## Try it
All of the data is to be printed again exactly as it appears.
(Beginning of Source material)
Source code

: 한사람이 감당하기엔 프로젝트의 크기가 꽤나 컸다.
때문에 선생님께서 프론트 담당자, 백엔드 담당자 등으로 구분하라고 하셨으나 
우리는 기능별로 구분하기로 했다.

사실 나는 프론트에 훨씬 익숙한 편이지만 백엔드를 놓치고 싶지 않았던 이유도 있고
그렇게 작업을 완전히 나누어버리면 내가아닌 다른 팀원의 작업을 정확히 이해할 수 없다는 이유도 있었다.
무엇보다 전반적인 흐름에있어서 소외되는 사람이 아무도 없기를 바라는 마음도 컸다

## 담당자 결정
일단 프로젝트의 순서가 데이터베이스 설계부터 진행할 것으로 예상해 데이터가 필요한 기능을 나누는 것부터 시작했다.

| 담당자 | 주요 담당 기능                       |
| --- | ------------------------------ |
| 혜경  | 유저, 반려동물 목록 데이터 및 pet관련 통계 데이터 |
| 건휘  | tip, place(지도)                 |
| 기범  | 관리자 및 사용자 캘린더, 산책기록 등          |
(End of Source material)
## Written solution
Source code

: 한사람이 감당하기엔 프로젝트의 크기가 꽤나 컸다.
때문에 선생님께서 프론트 담당자, 백엔드 담당자 등으로 구분하라고 하셨으나 
우리는 기능별로 구분하기로 했다.

사실 나는 프론트에 훨씬 익숙한 편이지만 백엔드를 놓치고 싶지 않았던 이유도 있고
그렇게 작업을 완전히 나누어버리면 내가아닌 다른 팀원의 작업을 정확히 이해할 수 없다는 이유도 있었다.
무엇보다 전반적인 흐름에있어서 소외되는 사람이 아무도 없기를 바라는 마음도 컸다

## 담당자 결정
일단 프로젝트의 순서가 데이터베이스 설계부터 진행할 것으로 예상해 데이터가 필요한 기능을 나누는 것부터 시작했다.

| 담당자 | 주요 담당 기능                       |
| --- | ------------------------------ |
| 혜경  | 유저, 반려동물 목록 데이터 및 pet관련 통계 데이터 |
| 건휘  | tip, place(지도)                 |
| 기범  | 관리자 및 사용자 캘린더, 산책기록 등          |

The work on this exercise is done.